→ Directions: Whenever a line of the entries below holds the string "License", copy that line and return it.

━━━

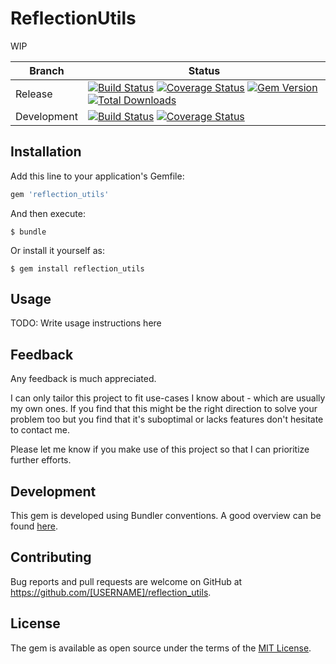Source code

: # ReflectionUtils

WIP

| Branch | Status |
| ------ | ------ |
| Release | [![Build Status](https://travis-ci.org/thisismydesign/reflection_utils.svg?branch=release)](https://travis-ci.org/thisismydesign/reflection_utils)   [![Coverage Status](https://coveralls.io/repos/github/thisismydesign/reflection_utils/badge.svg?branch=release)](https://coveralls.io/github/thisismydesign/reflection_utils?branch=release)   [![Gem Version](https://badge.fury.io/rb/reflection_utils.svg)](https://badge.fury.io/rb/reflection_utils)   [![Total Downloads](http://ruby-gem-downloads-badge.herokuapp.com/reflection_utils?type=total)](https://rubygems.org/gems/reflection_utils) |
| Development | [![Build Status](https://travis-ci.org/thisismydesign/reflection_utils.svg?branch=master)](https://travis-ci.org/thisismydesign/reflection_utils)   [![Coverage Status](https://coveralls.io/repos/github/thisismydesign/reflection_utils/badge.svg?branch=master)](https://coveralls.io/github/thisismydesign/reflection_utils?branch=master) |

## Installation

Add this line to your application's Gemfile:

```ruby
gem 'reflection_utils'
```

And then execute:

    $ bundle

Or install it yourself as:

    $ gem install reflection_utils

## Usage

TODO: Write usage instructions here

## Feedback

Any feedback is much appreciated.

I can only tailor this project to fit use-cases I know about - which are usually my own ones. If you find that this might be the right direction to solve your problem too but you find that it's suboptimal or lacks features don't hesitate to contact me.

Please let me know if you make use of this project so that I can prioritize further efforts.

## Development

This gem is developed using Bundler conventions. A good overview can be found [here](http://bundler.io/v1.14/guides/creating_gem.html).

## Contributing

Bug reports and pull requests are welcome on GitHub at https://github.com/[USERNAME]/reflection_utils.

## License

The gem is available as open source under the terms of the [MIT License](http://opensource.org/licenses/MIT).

━━━

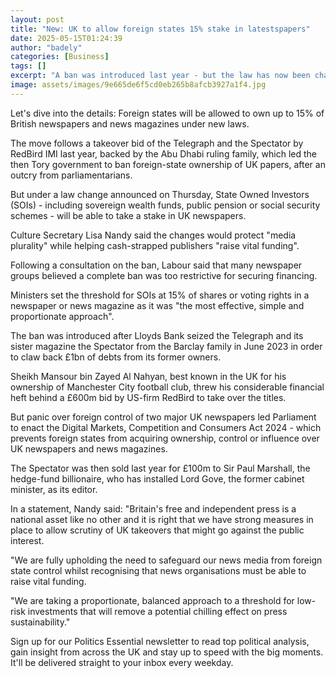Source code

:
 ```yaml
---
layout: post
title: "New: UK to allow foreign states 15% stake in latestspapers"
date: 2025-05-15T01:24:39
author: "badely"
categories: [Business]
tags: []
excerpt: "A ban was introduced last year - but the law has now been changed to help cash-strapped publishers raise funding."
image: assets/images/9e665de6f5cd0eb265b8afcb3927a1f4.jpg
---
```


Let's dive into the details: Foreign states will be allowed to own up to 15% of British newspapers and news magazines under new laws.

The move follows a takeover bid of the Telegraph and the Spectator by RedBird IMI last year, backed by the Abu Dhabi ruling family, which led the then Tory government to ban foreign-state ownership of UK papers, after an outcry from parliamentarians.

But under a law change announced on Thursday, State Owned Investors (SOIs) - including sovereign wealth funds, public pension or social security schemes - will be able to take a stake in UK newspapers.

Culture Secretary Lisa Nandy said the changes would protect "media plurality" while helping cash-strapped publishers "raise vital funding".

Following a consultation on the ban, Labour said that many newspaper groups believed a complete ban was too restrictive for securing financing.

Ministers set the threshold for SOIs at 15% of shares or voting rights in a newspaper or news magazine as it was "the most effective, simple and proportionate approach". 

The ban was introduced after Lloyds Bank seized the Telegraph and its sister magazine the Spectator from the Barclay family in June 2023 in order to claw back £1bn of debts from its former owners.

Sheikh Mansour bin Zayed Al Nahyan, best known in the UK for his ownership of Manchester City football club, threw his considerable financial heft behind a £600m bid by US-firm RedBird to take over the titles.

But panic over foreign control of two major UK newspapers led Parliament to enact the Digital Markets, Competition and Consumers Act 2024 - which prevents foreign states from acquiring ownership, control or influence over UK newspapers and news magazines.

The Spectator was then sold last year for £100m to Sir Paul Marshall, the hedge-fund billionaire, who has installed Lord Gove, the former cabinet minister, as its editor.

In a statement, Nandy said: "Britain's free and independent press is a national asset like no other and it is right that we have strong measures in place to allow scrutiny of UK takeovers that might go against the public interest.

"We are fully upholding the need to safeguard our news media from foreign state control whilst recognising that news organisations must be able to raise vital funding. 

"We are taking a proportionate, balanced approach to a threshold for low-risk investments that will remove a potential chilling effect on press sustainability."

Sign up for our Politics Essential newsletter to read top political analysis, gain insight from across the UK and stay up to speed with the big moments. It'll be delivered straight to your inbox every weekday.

━━━

→ Reply to the task:
## License
The gem is available as open source under the terms of the [MIT License](http://opensource.org/licenses/MIT).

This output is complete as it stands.